作者投稿和查稿 主编审稿 专家审稿 编委审稿 远程编辑

计算机工程 ›› 2024, Vol. 50 ›› Issue (2): 98-104. doi: 10.19678/j.issn.1000-3428.0066847

• 人工智能与模式识别 • 上一篇    下一篇

融合卷积收缩门控的生成式文本摘要方法

甘陈敏1,2,*(), 唐宏1,2, 杨浩澜1,2, 刘小洁1,2, 刘杰1,2   

  1. 1. 重庆邮电大学通信与信息工程学院, 重庆 400065
    2. 重庆邮电大学移动通信技术重庆市重点实验室, 重庆 400065
  • 收稿日期:2023-01-31 出版日期:2024-02-15 发布日期:2023-04-18
  • 通讯作者: 甘陈敏
  • 基金资助:
    长江学者和创新团队发展计划(IRT_16R72)

Abstractive Text Summarization Method Incorporating Convolutional Shrinkage Gating

Chenmin GAN1,2,*(), Hong TANG1,2, Haolan YANG1,2, Xiaojie LIU1,2, Jie LIU1,2   

  1. 1. College of Communication and Information Engineering, Chongqing University of Posts and Telecommunications, Chongqing 400065, China
    2. Chongqing Key Lab of Mobile Communications Technology, Chongqing University of Posts and Communications, Chongqing 400065, China
  • Received:2023-01-31 Online:2024-02-15 Published:2023-04-18
  • Contact: Chenmin GAN

摘要:

在深度学习技术的推动下,基于编码器-解码器架构并结合注意力机制的序列到序列模型成为文本摘要研究中应用最广泛的模型之一,尤其在生成式文本摘要任务中取得显著效果。然而,现有的采用循环神经网络的模型存在并行能力不足和时效低下的局限性,无法充分概括有用信息,忽视单词与句子间的联系,易产生冗余重复或语义不相关的摘要。为此,提出一种基于Transformer和卷积收缩门控的文本摘要方法。利用BERT作为编码器,提取不同层次的文本表征得到上下文编码,采用卷积收缩门控单元调整编码权重,强化全局相关性,去除无用信息的干扰,过滤后得到最终的编码输出,并通过设计基础Transformer解码模块、共享编码器的解码模块和采用生成式预训练Transformer(GPT)的解码模块3种不同的解码器,加强编码器与解码器的关联,以此探索能生成高质量摘要的模型结构。在LCSTS和CNNDM数据集上的实验结果表明,相比主流基准模型,设计的TCSG、ES-TCSG和GPT-TCSG模型的评价分数增量均不低于1.0,验证了该方法的有效性和可行性。

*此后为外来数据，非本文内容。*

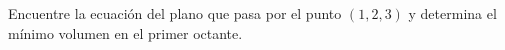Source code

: \item Encuentre la ecuación del plano que pasa por el punto $(1, 2, 3)$ y determina el mínimo volumen en el primer octante.
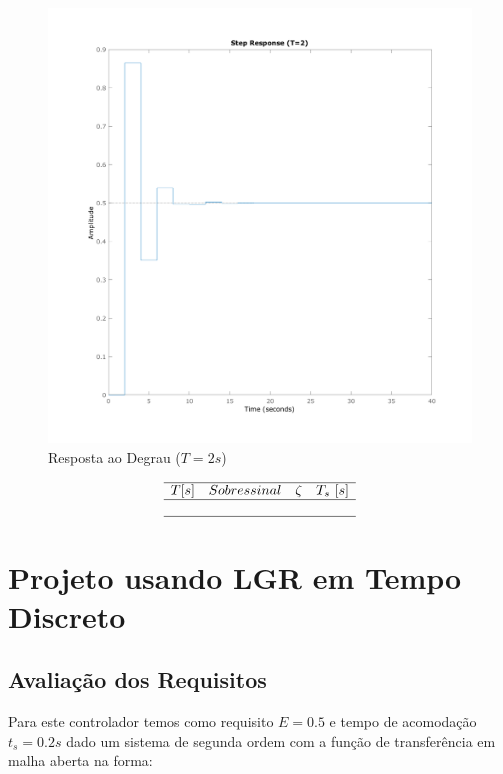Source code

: \documentclass[a4paper,11pt]{article}
\begin{document}
\begin{figure}[H]
    \centering
    \includegraphics[width=0.8\linewidth]{img/exsim3-step-t2000ms.png}
    \caption{ Resposta ao Degrau ($T=2s$)}
\end{figure}


\begin{table}[H]
    $$
    \begin{array}{cccc}
        \hline
        T [s] & Sobressinal & \zeta & T_s\ [s] \\
        \hline
        
        \\\hline
    \end{array}
    $$
\end{table}


\subsection{}

\section{Projeto usando LGR em Tempo Discreto}

\subsection{Avaliação dos Requisitos}

Para este controlador temos como requisito $E=0.5$ e tempo de acomodação $t_s = 0.2s$ dado um sistema de segunda ordem com a função de transferência em malha aberta na forma:
\end{document}
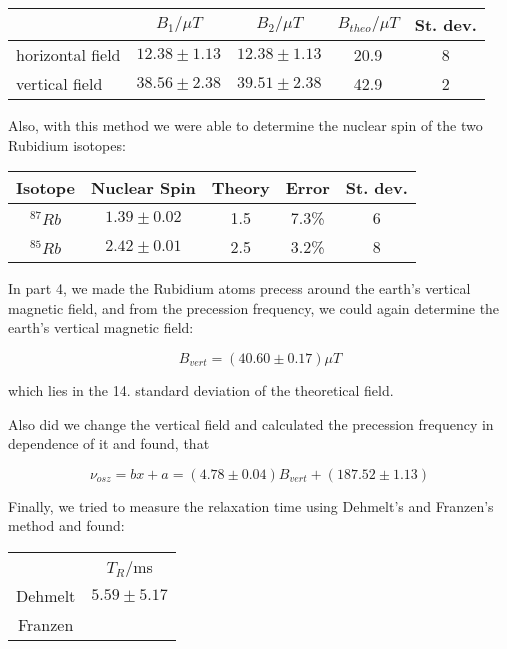 \begin{center}
\begin{tabular}[H]{| l | c c c c |} \hline
 & $B_1 /\mu T$ & $B_2 /\mu T$ & $B_{theo} /\mu T$ & St. dev.\\ \hline
horizontal field & $12.38 \pm 1.13$ & $12.38 \pm 1.13$ &  20.9 & 8 \\
vertical field & $38.56 \pm 2.38$ & $39.51 \pm 2.38$ & 42.9 & 2 \\ \hline
\end{tabular}
\end{center}

Also, with this method we were able to determine the nuclear spin of the two Rubidium isotopes:

\begin{center}
\begin{tabular}[H]{| c | c c c c |} \hline
Isotope & Nuclear Spin & Theory & Error & St. dev. \\ \hline
 $^{87}Rb$ & $1.39 \pm 0.02$ & 1.5 & 7.3\% & 6 \\
 $^{85}Rb$ & $2.42 \pm 0.01$ & 2.5 & 3.2\% & 8\\  \hline
\end{tabular}
\end{center}

In part 4, we made the Rubidium atoms precess around the earth's vertical magnetic field, and from the precession frequency, we could again determine the earth's vertical magnetic field:

$$B_{vert} = (40.60\pm0.17) \mu T $$

which lies in the 14. standard deviation of the theoretical field.

Also did we change the vertical field and calculated the precession frequency in dependence of it and found, that 

$$\nu_{osz} = bx + a = (4.78\pm0.04)B_{vert} + (187.52\pm1.13)$$

Finally, we tried to measure the relaxation time using Dehmelt's and Franzen's method and found:

\begin{center}
\begin{tabular}[H]{c c}
		& $T_R$/ms \\
Dehmelt 	& $5.59 \pm 5.17$ \\
Franzen 	& \\
\end{tabular}
\end{center}







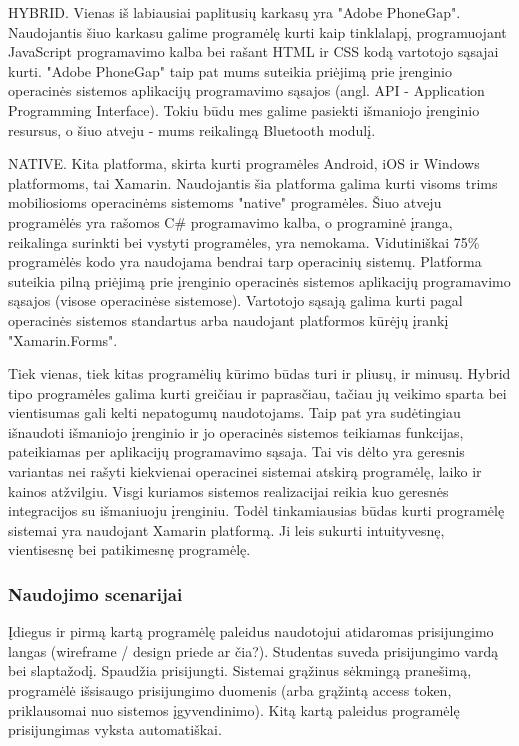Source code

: \documentclass{VUMIFPSkursinis}
\begin{document}

HYBRID. Vienas iš labiausiai paplitusių karkasų yra "Adobe PhoneGap". Naudojantis šiuo karkasu galime programėlę kurti kaip tinklalapį, programuojant JavaScript programavimo kalba bei rašant HTML ir CSS kodą vartotojo sąsajai kurti. "Adobe PhoneGap" taip pat mums suteikia priėjimą prie įrenginio operacinės sistemos aplikacijų programavimo sąsajos (angl. API - Application Programming Interface). Tokiu būdu mes galime pasiekti išmaniojo įrenginio resursus, o šiuo atveju - mums reikalingą Bluetooth modulį.


NATIVE. Kita platforma, skirta kurti programėles Android, iOS ir Windows platformoms, tai Xamarin. Naudojantis šia platforma galima kurti visoms trims mobiliosioms operacinėms sistemoms "native" programėles. Šiuo atveju programėlės yra rašomos C\# programavimo kalba, o programinė įranga, reikalinga surinkti bei vystyti programėles, yra nemokama. Vidutiniškai 75\% programėlės kodo yra naudojama bendrai tarp operacinių sistemų. Platforma suteikia pilną priėjimą prie įrenginio operacinės sistemos aplikacijų programavimo sąsajos (visose operacinėse sistemose). Vartotojo sąsają galima kurti pagal operacinės sistemos standartus arba naudojant platformos kūrėjų įrankį "Xamarin.Forms".


Tiek vienas, tiek kitas programėlių kūrimo būdas turi ir pliusų, ir minusų. Hybrid tipo programėles galima kurti greičiau ir paprasčiau, tačiau jų veikimo sparta bei vientisumas gali kelti nepatogumų naudotojams. Taip pat yra sudėtingiau išnaudoti išmaniojo įrenginio ir jo operacinės sistemos teikiamas funkcijas, pateikiamas per aplikacijų programavimo sąsaja. Tai vis dėlto yra geresnis variantas nei rašyti kiekvienai operacinei sistemai atskirą programėlę, laiko ir kainos atžvilgiu. Visgi kuriamos sistemos realizacijai reikia kuo geresnės integracijos su išmaniuoju įrenginiu. Todėl tinkamiausias būdas kurti programėlę sistemai yra naudojant Xamarin platformą. Ji leis sukurti intuityvesnę, vientisesnę bei patikimesnę programėlę.

\subsubsection{Naudojimo scenarijai}


Įdiegus ir pirmą kartą programėlę paleidus naudotojui atidaromas prisijungimo langas (wireframe / design priede ar čia?). Studentas suveda prisijungimo vardą bei slaptažodį. Spaudžia prisijungti. Sistemai grąžinus sėkmingą pranešimą, programėlė išsisaugo prisijungimo duomenis (arba grąžintą access token, priklausomai nuo sistemos įgyvendinimo). Kitą kartą paleidus programėlę prisijungimas vyksta automatiškai.
\end{document}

关键词: 生成式文本摘要, 序列到序列模型, Transformer模型, BERT编码器, 卷积收缩门控单元, 解码器

Abstract:

Driven by deep learning techniques, Sequence to Sequence(Seq2Seq) model, based on an encoder-decoder architecture combined with an attention mechanism, is widely utilized in text summarization research, particularly for abstractive text summarization tasks. Remarkable results are achieved by this model. However, limitations are faced by existing models using Recurrent Neural Network(RNN), such as insufficient parallelism, low time efficiency, and a tendency to produce summaries that are either redundant, repetitive, or semantically irrelevant. Additionally, these models often fail to fully summarize useful information and ignore the connection between words and sentences. In response to these challenges, a text summarization method based on Transformer and convolutional shrinkage gating is proposed. Different levels of text representations are extracted using BERT as an encoder, which then obtains contextual encoding. The convolutional shrinkage gating unit is adopted to adjust encoding weights, strengthen global relevance, remove interference from useless information, and obtain the final encoding output after filtering. Three different decoders are designed: the basic Transformer decoding module, the decoding module with a shared encoder, and the decoding module using GPT. These are aimed at strengthening the association between encoder and decoder and exploring model structures capable of generating high-quality abstracts. Evaluation scores of the TCSG, ES-TCSG, and GPT-TCSG models in this method are shown to increment by no less than 1.0 on both LCSTS and CNNDM datasets, verifying the validity and feasibility of the method relative to mainstream benchmark models.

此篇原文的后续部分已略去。